Kita sering gagal menyadari bahwa manusia (Kita) adalah alam (Kita) itu sendiri. Kita sama, namun dalam ukuran yang lebih mini. Alam mempunyai tumbuhan, air yang mengalir, tanah dan lain hal yang tak terhingga, alam bekerja sesuai dengan sistemnya, hal yang telah ditetapkan. Manusia pun begitu tercipta berbagai hal, bagian-bagian yang bekerja, rambut-rambut yang mirip seperti tumbuhan dan hal lain didalam tubuh yang bekerja dengan sistemnya, mirip dengan alam, yang telah ditetapkan. Keduanya bekerja, mecipta HARMONI.
Namun sayang seribu sayang hawa nafsu manusia yang buas, beringas, seakan melibas Harmoni yang akan dicipta. Manusia merusak kerja alam, lalu menuduh alam sendiri yang melakukannya.Â
Tapi aneh, manusia lupa bahwa ia bagian dari alam. Seolah setiap bencana yang tercipta adalah gejala alami, tanpa bantuan tangan sucinya. Manusia lupa bahwa jika alur kehidupan alam dirusak, alam juga bisa sakit, mengaktifkan mekanisme pertahanan tubuh, mencoba menyembuhkan diri, bencana alami? Dinggapnya. Manusia mengkultuskan dirinya karena mengaku sebagai puncak dari rantai makanan.
Ratusan tahun atau lebih, deforestasi, pemanasan global atau hal serupa dicipta manusia seakan melukai tubuhnya sendiri, memperpendek umurnya sendiri, keturunannya, melukai orang lain, membunuh orang lain, GENOSIDA? Mungkin lebih besar lagi, mecipta akhir bagi bumi, mempercepat kiamat. Yang pada akhirnya bunuh diri Bersama. Namun ini adalah cerita lama dan kita diam semua.
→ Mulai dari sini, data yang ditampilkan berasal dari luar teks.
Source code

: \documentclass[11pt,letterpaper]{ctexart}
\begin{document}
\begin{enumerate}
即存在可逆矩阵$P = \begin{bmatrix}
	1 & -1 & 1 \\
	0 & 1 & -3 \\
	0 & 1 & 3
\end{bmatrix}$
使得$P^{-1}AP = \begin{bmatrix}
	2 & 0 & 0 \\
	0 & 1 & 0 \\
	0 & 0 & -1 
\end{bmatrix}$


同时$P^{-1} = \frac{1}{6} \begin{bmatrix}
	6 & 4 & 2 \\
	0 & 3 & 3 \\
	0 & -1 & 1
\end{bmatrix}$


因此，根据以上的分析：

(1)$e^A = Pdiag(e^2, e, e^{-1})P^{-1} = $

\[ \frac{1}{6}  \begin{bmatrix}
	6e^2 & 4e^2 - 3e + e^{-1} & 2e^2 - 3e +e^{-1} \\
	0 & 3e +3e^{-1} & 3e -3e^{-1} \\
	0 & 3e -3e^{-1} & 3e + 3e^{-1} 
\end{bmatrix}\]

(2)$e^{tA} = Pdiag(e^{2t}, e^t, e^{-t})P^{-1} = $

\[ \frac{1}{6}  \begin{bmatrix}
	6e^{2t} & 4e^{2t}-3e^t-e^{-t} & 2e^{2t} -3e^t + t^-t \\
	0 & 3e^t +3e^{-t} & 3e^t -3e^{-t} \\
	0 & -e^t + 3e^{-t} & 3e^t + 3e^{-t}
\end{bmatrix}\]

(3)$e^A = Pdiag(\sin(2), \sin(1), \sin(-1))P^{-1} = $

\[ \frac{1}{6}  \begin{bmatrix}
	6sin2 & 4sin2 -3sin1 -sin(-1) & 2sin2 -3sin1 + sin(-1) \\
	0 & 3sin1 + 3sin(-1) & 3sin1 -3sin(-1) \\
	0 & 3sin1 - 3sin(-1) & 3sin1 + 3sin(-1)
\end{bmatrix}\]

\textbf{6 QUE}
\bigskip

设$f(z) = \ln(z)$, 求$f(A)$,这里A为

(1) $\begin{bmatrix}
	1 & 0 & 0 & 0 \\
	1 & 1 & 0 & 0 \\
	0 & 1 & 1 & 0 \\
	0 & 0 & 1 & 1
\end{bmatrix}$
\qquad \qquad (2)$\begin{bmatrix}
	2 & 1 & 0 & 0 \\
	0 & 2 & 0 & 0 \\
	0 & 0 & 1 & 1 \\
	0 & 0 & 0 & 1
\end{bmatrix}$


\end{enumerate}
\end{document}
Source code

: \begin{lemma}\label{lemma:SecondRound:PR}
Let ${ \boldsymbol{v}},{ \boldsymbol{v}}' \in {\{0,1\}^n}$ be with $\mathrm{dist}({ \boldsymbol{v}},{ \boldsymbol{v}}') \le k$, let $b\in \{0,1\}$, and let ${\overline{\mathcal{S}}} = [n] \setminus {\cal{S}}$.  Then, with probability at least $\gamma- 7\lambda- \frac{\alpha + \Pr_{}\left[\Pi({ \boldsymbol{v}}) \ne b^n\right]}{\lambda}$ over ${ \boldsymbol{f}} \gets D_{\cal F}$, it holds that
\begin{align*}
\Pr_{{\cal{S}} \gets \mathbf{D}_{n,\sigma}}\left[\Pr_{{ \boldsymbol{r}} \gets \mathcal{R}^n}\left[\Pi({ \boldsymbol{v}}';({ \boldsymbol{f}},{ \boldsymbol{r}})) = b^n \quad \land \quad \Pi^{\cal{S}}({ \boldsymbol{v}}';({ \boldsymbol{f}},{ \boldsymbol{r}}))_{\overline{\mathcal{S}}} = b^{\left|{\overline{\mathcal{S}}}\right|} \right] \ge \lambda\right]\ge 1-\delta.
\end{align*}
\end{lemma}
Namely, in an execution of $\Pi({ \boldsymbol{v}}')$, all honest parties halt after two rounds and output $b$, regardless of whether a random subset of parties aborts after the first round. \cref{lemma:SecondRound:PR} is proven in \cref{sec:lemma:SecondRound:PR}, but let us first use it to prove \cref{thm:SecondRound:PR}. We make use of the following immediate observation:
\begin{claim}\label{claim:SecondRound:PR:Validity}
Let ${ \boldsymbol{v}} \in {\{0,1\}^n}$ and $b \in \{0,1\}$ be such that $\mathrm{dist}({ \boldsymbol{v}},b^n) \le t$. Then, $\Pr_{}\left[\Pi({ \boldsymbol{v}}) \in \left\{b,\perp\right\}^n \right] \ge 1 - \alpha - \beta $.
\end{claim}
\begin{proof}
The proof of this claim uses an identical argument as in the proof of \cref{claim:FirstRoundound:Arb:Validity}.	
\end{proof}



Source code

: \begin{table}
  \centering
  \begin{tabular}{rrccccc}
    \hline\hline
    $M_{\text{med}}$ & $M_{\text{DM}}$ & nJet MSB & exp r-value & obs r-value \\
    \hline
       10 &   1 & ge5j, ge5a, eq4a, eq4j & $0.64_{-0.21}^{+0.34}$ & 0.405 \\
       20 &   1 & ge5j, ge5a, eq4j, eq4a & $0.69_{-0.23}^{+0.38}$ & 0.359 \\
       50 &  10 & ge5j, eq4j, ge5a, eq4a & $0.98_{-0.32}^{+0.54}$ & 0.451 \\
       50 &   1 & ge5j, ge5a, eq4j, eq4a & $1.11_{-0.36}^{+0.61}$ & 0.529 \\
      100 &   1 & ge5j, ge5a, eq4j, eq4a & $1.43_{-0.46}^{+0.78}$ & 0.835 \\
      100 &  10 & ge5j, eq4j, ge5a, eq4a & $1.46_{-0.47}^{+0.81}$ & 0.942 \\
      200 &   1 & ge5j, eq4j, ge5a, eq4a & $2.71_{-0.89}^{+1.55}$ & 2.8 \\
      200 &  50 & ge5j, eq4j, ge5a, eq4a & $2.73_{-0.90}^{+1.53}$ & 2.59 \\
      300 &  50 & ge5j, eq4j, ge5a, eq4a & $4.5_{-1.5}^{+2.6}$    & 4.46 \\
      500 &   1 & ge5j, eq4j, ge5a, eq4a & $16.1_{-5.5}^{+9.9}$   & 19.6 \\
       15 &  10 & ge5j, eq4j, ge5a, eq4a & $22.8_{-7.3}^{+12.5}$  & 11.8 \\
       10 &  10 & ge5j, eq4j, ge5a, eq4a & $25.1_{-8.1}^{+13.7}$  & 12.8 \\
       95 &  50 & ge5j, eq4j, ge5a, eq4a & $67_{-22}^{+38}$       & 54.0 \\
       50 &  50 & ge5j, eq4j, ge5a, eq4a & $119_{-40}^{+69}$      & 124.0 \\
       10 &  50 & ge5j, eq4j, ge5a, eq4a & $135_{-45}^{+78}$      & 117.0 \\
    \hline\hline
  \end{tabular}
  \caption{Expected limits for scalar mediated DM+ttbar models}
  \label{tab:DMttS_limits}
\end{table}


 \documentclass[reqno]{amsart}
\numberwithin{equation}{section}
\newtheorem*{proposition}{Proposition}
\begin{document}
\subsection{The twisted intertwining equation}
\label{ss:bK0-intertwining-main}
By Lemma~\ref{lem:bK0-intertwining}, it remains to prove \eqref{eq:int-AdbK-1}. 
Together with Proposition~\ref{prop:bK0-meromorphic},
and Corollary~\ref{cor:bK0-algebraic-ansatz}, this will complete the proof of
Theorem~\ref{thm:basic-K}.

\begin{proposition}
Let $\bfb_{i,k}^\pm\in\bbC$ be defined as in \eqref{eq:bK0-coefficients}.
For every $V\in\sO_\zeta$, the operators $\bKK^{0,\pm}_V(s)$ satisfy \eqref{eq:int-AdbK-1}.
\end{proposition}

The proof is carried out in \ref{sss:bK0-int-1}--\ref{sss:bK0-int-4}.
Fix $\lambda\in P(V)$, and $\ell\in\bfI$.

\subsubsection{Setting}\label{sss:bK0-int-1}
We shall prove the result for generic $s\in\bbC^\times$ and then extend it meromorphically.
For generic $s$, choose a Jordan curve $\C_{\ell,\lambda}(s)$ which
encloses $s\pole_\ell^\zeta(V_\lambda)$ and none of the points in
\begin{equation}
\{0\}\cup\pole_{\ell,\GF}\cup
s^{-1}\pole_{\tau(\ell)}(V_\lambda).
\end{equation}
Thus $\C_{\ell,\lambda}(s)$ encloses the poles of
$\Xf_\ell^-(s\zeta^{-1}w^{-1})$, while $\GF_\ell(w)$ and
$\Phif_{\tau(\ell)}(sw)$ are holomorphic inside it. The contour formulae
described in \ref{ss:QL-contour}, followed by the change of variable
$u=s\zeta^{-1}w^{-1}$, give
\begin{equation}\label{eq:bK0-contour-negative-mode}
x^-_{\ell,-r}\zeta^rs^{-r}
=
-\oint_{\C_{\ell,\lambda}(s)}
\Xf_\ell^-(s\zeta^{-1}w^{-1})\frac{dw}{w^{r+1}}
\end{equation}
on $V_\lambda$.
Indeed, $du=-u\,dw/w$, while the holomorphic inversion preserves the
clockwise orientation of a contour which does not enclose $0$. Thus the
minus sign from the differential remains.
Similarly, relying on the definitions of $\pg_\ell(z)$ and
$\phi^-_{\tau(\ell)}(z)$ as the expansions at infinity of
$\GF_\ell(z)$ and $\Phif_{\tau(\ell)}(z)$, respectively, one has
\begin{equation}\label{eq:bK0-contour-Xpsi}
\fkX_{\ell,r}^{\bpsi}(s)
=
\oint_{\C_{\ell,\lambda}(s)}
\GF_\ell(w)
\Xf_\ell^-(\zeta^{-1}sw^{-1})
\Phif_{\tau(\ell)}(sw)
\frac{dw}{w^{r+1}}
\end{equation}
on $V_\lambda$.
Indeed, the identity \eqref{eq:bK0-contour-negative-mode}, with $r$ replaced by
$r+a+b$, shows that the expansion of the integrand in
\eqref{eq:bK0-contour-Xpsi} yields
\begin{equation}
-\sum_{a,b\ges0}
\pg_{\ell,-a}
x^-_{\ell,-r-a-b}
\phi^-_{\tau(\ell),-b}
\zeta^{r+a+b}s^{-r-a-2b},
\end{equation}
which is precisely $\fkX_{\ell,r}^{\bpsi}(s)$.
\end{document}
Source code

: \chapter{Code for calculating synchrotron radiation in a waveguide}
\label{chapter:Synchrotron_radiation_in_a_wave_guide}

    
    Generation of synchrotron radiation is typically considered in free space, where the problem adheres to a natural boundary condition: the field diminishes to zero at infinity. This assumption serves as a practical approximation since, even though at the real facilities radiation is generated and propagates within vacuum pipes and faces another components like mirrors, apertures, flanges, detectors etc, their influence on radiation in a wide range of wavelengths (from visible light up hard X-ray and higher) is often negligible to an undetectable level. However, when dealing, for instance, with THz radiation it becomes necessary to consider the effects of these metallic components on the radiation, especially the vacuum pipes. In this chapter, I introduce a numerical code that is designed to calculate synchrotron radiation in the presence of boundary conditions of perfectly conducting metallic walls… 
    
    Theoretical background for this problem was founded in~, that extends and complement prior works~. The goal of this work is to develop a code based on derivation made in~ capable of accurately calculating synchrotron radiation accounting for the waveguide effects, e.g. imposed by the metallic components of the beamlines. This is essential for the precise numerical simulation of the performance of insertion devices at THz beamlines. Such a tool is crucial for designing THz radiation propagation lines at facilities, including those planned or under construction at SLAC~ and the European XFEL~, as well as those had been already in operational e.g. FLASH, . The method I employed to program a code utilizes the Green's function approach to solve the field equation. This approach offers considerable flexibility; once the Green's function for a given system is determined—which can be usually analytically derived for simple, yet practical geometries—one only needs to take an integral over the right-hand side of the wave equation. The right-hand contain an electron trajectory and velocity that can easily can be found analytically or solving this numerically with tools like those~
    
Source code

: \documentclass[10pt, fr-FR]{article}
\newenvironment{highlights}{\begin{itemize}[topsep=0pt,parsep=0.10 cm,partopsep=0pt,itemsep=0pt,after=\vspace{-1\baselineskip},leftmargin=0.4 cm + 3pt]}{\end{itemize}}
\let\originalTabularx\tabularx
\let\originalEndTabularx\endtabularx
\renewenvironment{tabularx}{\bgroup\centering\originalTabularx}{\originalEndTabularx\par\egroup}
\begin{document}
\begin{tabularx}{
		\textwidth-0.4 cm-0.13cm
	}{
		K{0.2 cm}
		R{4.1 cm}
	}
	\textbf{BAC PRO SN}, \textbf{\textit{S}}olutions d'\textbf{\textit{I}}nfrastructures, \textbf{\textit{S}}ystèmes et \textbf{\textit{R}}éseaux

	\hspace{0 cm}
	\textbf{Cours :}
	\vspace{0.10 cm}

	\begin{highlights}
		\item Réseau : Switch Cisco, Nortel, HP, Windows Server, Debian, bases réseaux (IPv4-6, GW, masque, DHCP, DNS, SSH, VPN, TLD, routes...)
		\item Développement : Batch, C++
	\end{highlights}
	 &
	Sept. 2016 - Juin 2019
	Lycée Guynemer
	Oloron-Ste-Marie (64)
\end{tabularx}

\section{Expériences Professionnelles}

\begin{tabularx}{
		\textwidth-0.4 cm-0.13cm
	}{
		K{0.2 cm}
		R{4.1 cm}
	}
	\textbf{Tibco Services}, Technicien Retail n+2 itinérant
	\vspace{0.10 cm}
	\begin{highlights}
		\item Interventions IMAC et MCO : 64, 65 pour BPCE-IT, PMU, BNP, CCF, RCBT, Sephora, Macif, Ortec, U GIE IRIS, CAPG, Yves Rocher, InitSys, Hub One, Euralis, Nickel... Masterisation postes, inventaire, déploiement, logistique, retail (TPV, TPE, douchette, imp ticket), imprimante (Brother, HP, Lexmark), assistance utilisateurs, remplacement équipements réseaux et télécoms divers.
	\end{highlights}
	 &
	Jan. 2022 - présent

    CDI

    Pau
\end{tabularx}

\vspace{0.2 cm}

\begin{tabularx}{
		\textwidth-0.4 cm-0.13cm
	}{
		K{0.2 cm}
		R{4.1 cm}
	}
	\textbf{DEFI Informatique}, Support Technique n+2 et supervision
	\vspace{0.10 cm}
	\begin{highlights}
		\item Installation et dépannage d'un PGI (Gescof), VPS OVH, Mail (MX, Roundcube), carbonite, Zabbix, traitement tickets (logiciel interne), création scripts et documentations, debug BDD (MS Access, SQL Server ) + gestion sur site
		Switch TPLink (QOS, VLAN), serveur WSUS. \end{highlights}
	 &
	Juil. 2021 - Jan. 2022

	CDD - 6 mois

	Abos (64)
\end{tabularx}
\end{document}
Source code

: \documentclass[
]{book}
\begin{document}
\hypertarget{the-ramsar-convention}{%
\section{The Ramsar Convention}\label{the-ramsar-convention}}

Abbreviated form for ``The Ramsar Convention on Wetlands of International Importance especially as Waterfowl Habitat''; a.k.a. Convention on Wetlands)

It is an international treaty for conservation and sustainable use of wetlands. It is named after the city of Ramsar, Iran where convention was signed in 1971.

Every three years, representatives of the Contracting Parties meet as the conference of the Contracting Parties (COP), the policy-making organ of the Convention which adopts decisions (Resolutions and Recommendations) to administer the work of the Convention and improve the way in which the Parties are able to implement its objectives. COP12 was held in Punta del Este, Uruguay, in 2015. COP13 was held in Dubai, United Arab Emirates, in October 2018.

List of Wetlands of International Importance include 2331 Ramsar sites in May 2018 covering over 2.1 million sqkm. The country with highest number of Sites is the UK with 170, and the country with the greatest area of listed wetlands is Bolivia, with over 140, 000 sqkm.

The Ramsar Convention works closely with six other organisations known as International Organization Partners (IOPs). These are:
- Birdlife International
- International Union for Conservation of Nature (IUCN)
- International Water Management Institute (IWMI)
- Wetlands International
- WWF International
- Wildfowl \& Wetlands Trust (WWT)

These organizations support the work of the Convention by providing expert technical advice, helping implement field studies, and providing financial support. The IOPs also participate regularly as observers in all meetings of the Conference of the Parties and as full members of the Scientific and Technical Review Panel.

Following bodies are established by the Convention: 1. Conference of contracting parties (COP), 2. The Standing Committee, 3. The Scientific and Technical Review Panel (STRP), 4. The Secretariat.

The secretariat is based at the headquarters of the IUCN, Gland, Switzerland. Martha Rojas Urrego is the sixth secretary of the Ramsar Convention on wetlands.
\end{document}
Para pemilik angka, dibantu penguasa, menghunus uangnya, menebas segala yang ada, banjir, tanah longsor, kekeringan dan segala yang ada, menangis orang-orang di desa, bisakah berhenti segera?. Berpindah-pindah angka itu, menghipnotis orang-orang desa, menghipnotis para pembuat aturan, begitu juga dengan kita. Apakah ternyata tak penting bagi penguasa, generasi selanjutnya ada atau tidak? Apakah yang penting agar ia tetaplah raja? Diakhir kisah "KITA" apalagi yang butuh kata? Saatnya bekerja, kaum muda.
AKU
Aku sadar bahwa kisah "KITA" tak ada data. Aku rasa tak perlu, karena sudah terlalu banyak data yang terpampang di sosial media tentang manusia-manusia yang berencana mencipta bencana, tentang manusia yang sudah tidak bisa memakai topeng yang lebih baik, kecuali wajahnya sendiri, tentang "KITA" yang sudah tidak lagi bermakna.